TASK DETAILS: Repeat the data exactly, please.

DATA EXTRACTS:
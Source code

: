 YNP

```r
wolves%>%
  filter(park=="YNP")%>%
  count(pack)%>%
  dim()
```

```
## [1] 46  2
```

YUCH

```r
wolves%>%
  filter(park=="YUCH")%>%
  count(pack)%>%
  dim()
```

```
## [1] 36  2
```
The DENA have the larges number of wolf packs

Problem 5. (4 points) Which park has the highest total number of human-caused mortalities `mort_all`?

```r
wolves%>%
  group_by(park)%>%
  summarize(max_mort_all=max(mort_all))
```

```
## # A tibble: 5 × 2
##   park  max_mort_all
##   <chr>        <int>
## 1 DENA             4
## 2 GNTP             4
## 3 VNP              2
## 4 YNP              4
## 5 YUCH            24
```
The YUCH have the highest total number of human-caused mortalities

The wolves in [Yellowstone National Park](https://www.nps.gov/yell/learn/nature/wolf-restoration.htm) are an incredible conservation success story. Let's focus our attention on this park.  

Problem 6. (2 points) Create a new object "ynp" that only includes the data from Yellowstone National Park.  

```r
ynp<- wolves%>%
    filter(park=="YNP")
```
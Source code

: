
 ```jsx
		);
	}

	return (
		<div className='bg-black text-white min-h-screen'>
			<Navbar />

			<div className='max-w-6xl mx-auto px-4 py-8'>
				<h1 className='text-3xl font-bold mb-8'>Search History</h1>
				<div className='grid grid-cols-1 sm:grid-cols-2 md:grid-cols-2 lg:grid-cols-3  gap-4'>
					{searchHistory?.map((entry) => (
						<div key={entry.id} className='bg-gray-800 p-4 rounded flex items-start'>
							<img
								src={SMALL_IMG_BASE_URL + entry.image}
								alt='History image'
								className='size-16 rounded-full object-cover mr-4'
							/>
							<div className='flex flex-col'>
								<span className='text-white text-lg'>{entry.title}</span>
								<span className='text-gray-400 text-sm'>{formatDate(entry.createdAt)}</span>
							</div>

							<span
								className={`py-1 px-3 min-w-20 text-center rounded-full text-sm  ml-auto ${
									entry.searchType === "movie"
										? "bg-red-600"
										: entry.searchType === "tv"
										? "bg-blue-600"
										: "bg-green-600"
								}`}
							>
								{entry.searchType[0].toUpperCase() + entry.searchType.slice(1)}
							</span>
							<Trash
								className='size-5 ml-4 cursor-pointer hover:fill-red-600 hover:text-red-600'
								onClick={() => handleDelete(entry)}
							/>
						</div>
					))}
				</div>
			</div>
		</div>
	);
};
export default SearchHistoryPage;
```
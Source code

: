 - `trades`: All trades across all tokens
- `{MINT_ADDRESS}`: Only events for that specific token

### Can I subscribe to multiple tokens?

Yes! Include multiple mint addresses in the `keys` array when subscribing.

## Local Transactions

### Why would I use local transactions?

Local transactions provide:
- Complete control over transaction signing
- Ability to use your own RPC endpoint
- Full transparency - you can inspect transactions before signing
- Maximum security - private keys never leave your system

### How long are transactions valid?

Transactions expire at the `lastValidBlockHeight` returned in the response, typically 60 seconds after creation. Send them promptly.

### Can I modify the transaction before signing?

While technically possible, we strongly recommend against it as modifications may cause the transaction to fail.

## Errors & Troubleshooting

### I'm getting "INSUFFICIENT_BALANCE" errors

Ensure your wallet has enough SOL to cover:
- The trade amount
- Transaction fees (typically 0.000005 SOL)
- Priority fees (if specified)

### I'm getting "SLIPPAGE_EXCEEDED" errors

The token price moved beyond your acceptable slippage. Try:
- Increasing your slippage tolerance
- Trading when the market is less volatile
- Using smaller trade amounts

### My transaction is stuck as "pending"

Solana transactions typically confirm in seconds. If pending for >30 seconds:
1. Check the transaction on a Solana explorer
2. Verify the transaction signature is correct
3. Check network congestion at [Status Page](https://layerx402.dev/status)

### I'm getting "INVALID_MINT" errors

WRITTEN SOLUTION:
Source code

: YNP

```r
wolves%>%
  filter(park=="YNP")%>%
  count(pack)%>%
  dim()
```

```
## [1] 46  2
```

YUCH

```r
wolves%>%
  filter(park=="YUCH")%>%
  count(pack)%>%
  dim()
```

```
## [1] 36  2
```
The DENA have the larges number of wolf packs

Problem 5. (4 points) Which park has the highest total number of human-caused mortalities `mort_all`?

```r
wolves%>%
  group_by(park)%>%
  summarize(max_mort_all=max(mort_all))
```

```
## # A tibble: 5 × 2
##   park  max_mort_all
##   <chr>        <int>
## 1 DENA             4
## 2 GNTP             4
## 3 VNP              2
## 4 YNP              4
## 5 YUCH            24
```
The YUCH have the highest total number of human-caused mortalities

The wolves in [Yellowstone National Park](https://www.nps.gov/yell/learn/nature/wolf-restoration.htm) are an incredible conservation success story. Let's focus our attention on this park.  

Problem 6. (2 points) Create a new object "ynp" that only includes the data from Yellowstone National Park.  

```r
ynp<- wolves%>%
    filter(park=="YNP")
```
Source code

:
 ```jsx
		);
	}

	return (
		<div className='bg-black text-white min-h-screen'>
			<Navbar />

			<div className='max-w-6xl mx-auto px-4 py-8'>
				<h1 className='text-3xl font-bold mb-8'>Search History</h1>
				<div className='grid grid-cols-1 sm:grid-cols-2 md:grid-cols-2 lg:grid-cols-3  gap-4'>
					{searchHistory?.map((entry) => (
						<div key={entry.id} className='bg-gray-800 p-4 rounded flex items-start'>
							<img
								src={SMALL_IMG_BASE_URL + entry.image}
								alt='History image'
								className='size-16 rounded-full object-cover mr-4'
							/>
							<div className='flex flex-col'>
								<span className='text-white text-lg'>{entry.title}</span>
								<span className='text-gray-400 text-sm'>{formatDate(entry.createdAt)}</span>
							</div>

							<span
								className={`py-1 px-3 min-w-20 text-center rounded-full text-sm  ml-auto ${
									entry.searchType === "movie"
										? "bg-red-600"
										: entry.searchType === "tv"
										? "bg-blue-600"
										: "bg-green-600"
								}`}
							>
								{entry.searchType[0].toUpperCase() + entry.searchType.slice(1)}
							</span>
							<Trash
								className='size-5 ml-4 cursor-pointer hover:fill-red-600 hover:text-red-600'
								onClick={() => handleDelete(entry)}
							/>
						</div>
					))}
				</div>
			</div>
		</div>
	);
};
export default SearchHistoryPage;
```
Source code

: - `trades`: All trades across all tokens
- `{MINT_ADDRESS}`: Only events for that specific token

### Can I subscribe to multiple tokens?

Yes! Include multiple mint addresses in the `keys` array when subscribing.

## Local Transactions

### Why would I use local transactions?

Local transactions provide:
- Complete control over transaction signing
- Ability to use your own RPC endpoint
- Full transparency - you can inspect transactions before signing
- Maximum security - private keys never leave your system

### How long are transactions valid?

Transactions expire at the `lastValidBlockHeight` returned in the response, typically 60 seconds after creation. Send them promptly.

### Can I modify the transaction before signing?

While technically possible, we strongly recommend against it as modifications may cause the transaction to fail.

## Errors & Troubleshooting

### I'm getting "INSUFFICIENT_BALANCE" errors

Ensure your wallet has enough SOL to cover:
- The trade amount
- Transaction fees (typically 0.000005 SOL)
- Priority fees (if specified)

### I'm getting "SLIPPAGE_EXCEEDED" errors

The token price moved beyond your acceptable slippage. Try:
- Increasing your slippage tolerance
- Trading when the market is less volatile
- Using smaller trade amounts

### My transaction is stuck as "pending"

Solana transactions typically confirm in seconds. If pending for >30 seconds:
1. Check the transaction on a Solana explorer
2. Verify the transaction signature is correct
3. Check network congestion at [Status Page](https://layerx402.dev/status)

### I'm getting "INVALID_MINT" errors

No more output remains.